WHAT THE TASK ASKS:
Would you please retype, exactly, the lines of the listing below between the line with "Azure Service Health" and the line with "Azure free accounts", inclusive?

DATA FOR THE TASK:

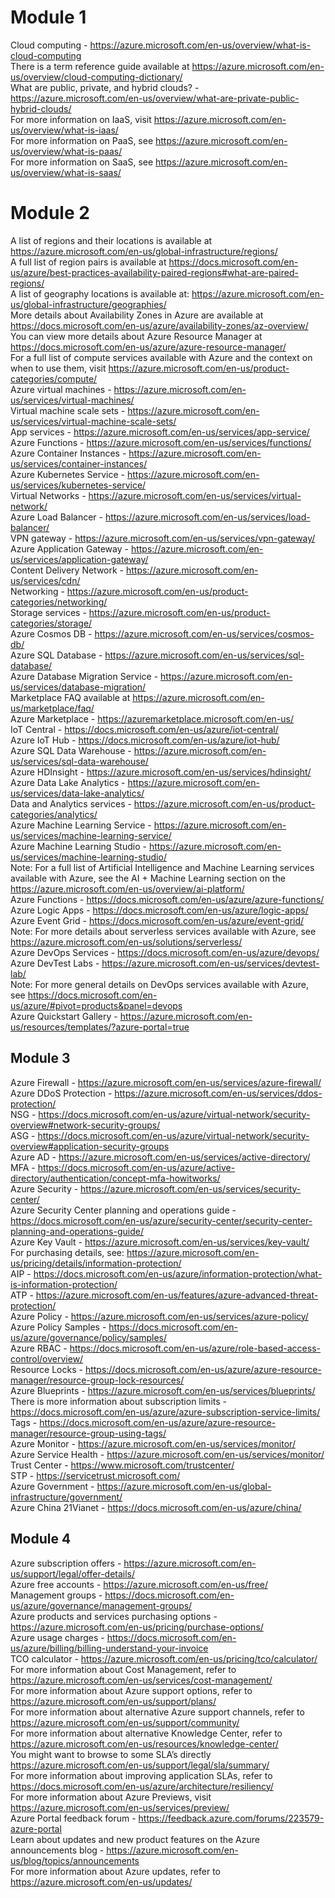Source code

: # Module 1

Cloud computing - https://azure.microsoft.com/en-us/overview/what-is-cloud-computing <br>
There is a term reference guide available at https://azure.microsoft.com/en-us/overview/cloud-computing-dictionary/ <br>
What are public, private, and hybrid clouds? - https://azure.microsoft.com/en-us/overview/what-are-private-public-hybrid-clouds/ <br>
For more information on IaaS, visit https://azure.microsoft.com/en-us/overview/what-is-iaas/ <br>
For more information on PaaS, see https://azure.microsoft.com/en-us/overview/what-is-paas/ <br>
For more information on SaaS, see https://azure.microsoft.com/en-us/overview/what-is-saas/ <br>

# Module 2

A list of regions and their locations is available at https://azure.microsoft.com/en-us/global-infrastructure/regions/ <br>
A full list of region pairs is available at https://docs.microsoft.com/en-us/azure/best-practices-availability-paired-regions#what-are-paired-regions/ <br>
A list of geography locations is available at: https://azure.microsoft.com/en-us/global-infrastructure/geographies/ <br>
More details about Availability Zones in Azure are available at https://docs.microsoft.com/en-us/azure/availability-zones/az-overview/ <br>
You can view more details about Azure Resource Manager at https://docs.microsoft.com/en-us/azure/azure-resource-manager/ <br>
For a full list of compute services available with Azure and the context on when to use them, visit https://azure.microsoft.com/en-us/product-categories/compute/ <br>
Azure virtual machines - https://azure.microsoft.com/en-us/services/virtual-machines/ <br>
Virtual machine scale sets - https://azure.microsoft.com/en-us/services/virtual-machine-scale-sets/ <br>
App services - https://azure.microsoft.com/en-us/services/app-service/ <br>
Azure Functions - https://azure.microsoft.com/en-us/services/functions/ <br>
Azure Container Instances - https://azure.microsoft.com/en-us/services/container-instances/ <br>
Azure Kubernetes Service - https://azure.microsoft.com/en-us/services/kubernetes-service/ <br>
Virtual Networks - https://azure.microsoft.com/en-us/services/virtual-network/ <br>
Azure Load Balancer - https://azure.microsoft.com/en-us/services/load-balancer/ <br>
VPN gateway - https://azure.microsoft.com/en-us/services/vpn-gateway/ <br>
Azure Application Gateway - https://azure.microsoft.com/en-us/services/application-gateway/ <br>
Content Delivery Network - https://azure.microsoft.com/en-us/services/cdn/ <br>
Networking - https://azure.microsoft.com/en-us/product-categories/networking/ <br>
Storage services - https://azure.microsoft.com/en-us/product-categories/storage/ <br>
Azure Cosmos DB - https://azure.microsoft.com/en-us/services/cosmos-db/ <br>
Azure SQL Database - https://azure.microsoft.com/en-us/services/sql-database/ <br>
Azure Database Migration Service - https://azure.microsoft.com/en-us/services/database-migration/ <br>
Marketplace FAQ available at https://azure.microsoft.com/en-us/marketplace/faq/ <br>
Azure Marketplace - https://azuremarketplace.microsoft.com/en-us/  <br> 
IoT Central - https://docs.microsoft.com/en-us/azure/iot-central/ <br>
Azure IoT Hub - https://docs.microsoft.com/en-us/azure/iot-hub/ <br>
Azure SQL Data Warehouse - https://azure.microsoft.com/en-us/services/sql-data-warehouse/ <br>
Azure HDInsight - https://azure.microsoft.com/en-us/services/hdinsight/ <br>
Azure Data Lake Analytics - https://azure.microsoft.com/en-us/services/data-lake-analytics/ <br>
Data and Analytics services - https://azure.microsoft.com/en-us/product-categories/analytics/ <br>
Azure Machine Learning Service - https://azure.microsoft.com/en-us/services/machine-learning-service/ <br>
Azure Machine Learning Studio - https://azure.microsoft.com/en-us/services/machine-learning-studio/ <br>
Note: For a full list of Artificial Intelligence and Machine Learning services available with Azure, see the AI + Machine Learning section on the https://azure.microsoft.com/en-us/overview/ai-platform/  <br>
Azure Functions - https://docs.microsoft.com/en-us/azure/azure-functions/ <br>
Azure Logic Apps - https://docs.microsoft.com/en-us/azure/logic-apps/ <br>
Azure Event Grid - https://docs.microsoft.com/en-us/azure/event-grid/ 
Note: For more details about serverless services available with Azure, see https://azure.microsoft.com/en-us/solutions/serverless/ <br>
Azure DevOps Services - https://docs.microsoft.com/en-us/azure/devops/ <br>
Azure DevTest Labs - https://azure.microsoft.com/en-us/services/devtest-lab/ <br>
Note: For more general details on DevOps services available with Azure, see https://docs.microsoft.com/en-us/azure/#pivot=products&panel=devops <br>
Azure Quickstart Gallery - https://azure.microsoft.com/en-us/resources/templates/?azure-portal=true <br>

## Module 3

Azure Firewall - https://azure.microsoft.com/en-us/services/azure-firewall/ <br>
Azure DDoS Protection - https://azure.microsoft.com/en-us/services/ddos-protection/ <br>
NSG - https://docs.microsoft.com/en-us/azure/virtual-network/security-overview#network-security-groups/ <br>
ASG - https://docs.microsoft.com/en-us/azure/virtual-network/security-overview#application-security-groups <br>
Azure AD - https://azure.microsoft.com/en-us/services/active-directory/ <br>
MFA - https://docs.microsoft.com/en-us/azure/active-directory/authentication/concept-mfa-howitworks/ <br>
Azure Security - https://azure.microsoft.com/en-us/services/security-center/ <br>
Azure Security Center planning and operations guide - https://docs.microsoft.com/en-us/azure/security-center/security-center-planning-and-operations-guide/ <br>
Azure Key Vault - https://azure.microsoft.com/en-us/services/key-vault/ <br>
For purchasing details, see: https://azure.microsoft.com/en-us/pricing/details/information-protection/ <br>
AIP -  https://docs.microsoft.com/en-us/azure/information-protection/what-is-information-protection/ <br>
ATP - https://azure.microsoft.com/en-us/features/azure-advanced-threat-protection/ <br>
Azure Policy - https://azure.microsoft.com/en-us/services/azure-policy/ <br>
Azure Policy Samples - https://docs.microsoft.com/en-us/azure/governance/policy/samples/ <br>
Azure RBAC - https://docs.microsoft.com/en-us/azure/role-based-access-control/overview/ <br>
Resource Locks - https://docs.microsoft.com/en-us/azure/azure-resource-manager/resource-group-lock-resources/ <br>
Azure Blueprints - https://azure.microsoft.com/en-us/services/blueprints/ <br>
There is more information about subscription limits - https://docs.microsoft.com/en-us/azure/azure-subscription-service-limits/ <br>
Tags - https://docs.microsoft.com/en-us/azure/azure-resource-manager/resource-group-using-tags/ <br>
Azure Monitor - https://azure.microsoft.com/en-us/services/monitor/ <br>
Azure Service Health - https://azure.microsoft.com/en-us/services/monitor/ <br>
Trust Center - https://www.microsoft.com/trustcenter/ <br>
STP - https://servicetrust.microsoft.com/ <br>
Azure Government - https://azure.microsoft.com/en-us/global-infrastructure/government/ <br>
Azure China 21Vianet - https://docs.microsoft.com/en-us/azure/china/ <br>

## Module 4

Azure subscription offers - https://azure.microsoft.com/en-us/support/legal/offer-details/ <br>
Azure free accounts - https://azure.microsoft.com/en-us/free/ <br>
Management groups - https://docs.microsoft.com/en-us/azure/governance/management-groups/ <br>
Azure products and services purchasing options - https://azure.microsoft.com/en-us/pricing/purchase-options/ <br>
Azure usage charges - https://docs.microsoft.com/en-us/azure/billing/billing-understand-your-invoice <br>
TCO calculator - https://azure.microsoft.com/en-us/pricing/tco/calculator/ <br>
For more information about Cost Management, refer to https://azure.microsoft.com/en-us/services/cost-management/ <br>
For more information about Azure support options, refer to https://azure.microsoft.com/en-us/support/plans/ <br>
For more information about alternative Azure support channels, refer to https://azure.microsoft.com/en-us/support/community/   <br>
For more information about alternative Knowledge Center, refer to https://azure.microsoft.com/en-us/resources/knowledge-center/ <br>
You might want to browse to some SLA’s directly https://azure.microsoft.com/en-us/support/legal/sla/summary/ <br>
For more information about improving application SLAs, refer to https://docs.microsoft.com/en-us/azure/architecture/resiliency/ <br>
For more information about Azure Previews, visit https://azure.microsoft.com/en-us/services/preview/ <br>
Azure Portal feedback forum - https://feedback.azure.com/forums/223579-azure-portal <br>
Learn about updates and new product features on the Azure announcements blog - https://azure.microsoft.com/en-us/blog/topics/announcements <br>
For more information about Azure updates, refer to https://azure.microsoft.com/en-us/updates/ <br>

SOLUTION BELOW:
Azure Service Health - https://azure.microsoft.com/en-us/services/monitor/ <br>
Trust Center - https://www.microsoft.com/trustcenter/ <br>
STP - https://servicetrust.microsoft.com/ <br>
Azure Government - https://azure.microsoft.com/en-us/global-infrastructure/government/ <br>
Azure China 21Vianet - https://docs.microsoft.com/en-us/azure/china/ <br>

## Module 4

Azure subscription offers - https://azure.microsoft.com/en-us/support/legal/offer-details/ <br>
Azure free accounts - https://azure.microsoft.com/en-us/free/ <br>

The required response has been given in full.